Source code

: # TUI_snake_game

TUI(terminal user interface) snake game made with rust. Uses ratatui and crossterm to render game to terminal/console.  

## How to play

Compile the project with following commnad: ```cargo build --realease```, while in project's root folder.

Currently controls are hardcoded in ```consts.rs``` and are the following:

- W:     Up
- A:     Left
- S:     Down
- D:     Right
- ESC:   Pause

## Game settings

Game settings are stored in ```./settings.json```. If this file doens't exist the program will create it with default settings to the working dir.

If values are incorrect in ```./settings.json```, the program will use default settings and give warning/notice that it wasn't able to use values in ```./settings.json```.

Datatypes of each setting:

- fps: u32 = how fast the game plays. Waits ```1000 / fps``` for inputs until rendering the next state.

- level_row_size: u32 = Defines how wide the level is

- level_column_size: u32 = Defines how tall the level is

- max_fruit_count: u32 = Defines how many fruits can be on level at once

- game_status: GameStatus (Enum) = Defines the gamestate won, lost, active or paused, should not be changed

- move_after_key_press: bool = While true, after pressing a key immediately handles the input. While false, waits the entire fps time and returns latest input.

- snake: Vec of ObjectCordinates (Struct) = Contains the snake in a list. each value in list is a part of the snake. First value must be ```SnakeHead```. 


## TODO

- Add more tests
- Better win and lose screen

* **What you have to do**:
Both the first line of the data above and the line with "- fps: u32 = how" must be included; please return exactly those lines and the ones between them.

* **Result of the exercise**:
Source code

: # TUI_snake_game

TUI(terminal user interface) snake game made with rust. Uses ratatui and crossterm to render game to terminal/console.  

## How to play

Compile the project with following commnad: ```cargo build --realease```, while in project's root folder.

Currently controls are hardcoded in ```consts.rs``` and are the following:

- W:     Up
- A:     Left
- S:     Down
- D:     Right
- ESC:   Pause

## Game settings

Game settings are stored in ```./settings.json```. If this file doens't exist the program will create it with default settings to the working dir.

If values are incorrect in ```./settings.json```, the program will use default settings and give warning/notice that it wasn't able to use values in ```./settings.json```.

Datatypes of each setting:

- fps: u32 = how fast the game plays. Waits ```1000 / fps``` for inputs until rendering the next state.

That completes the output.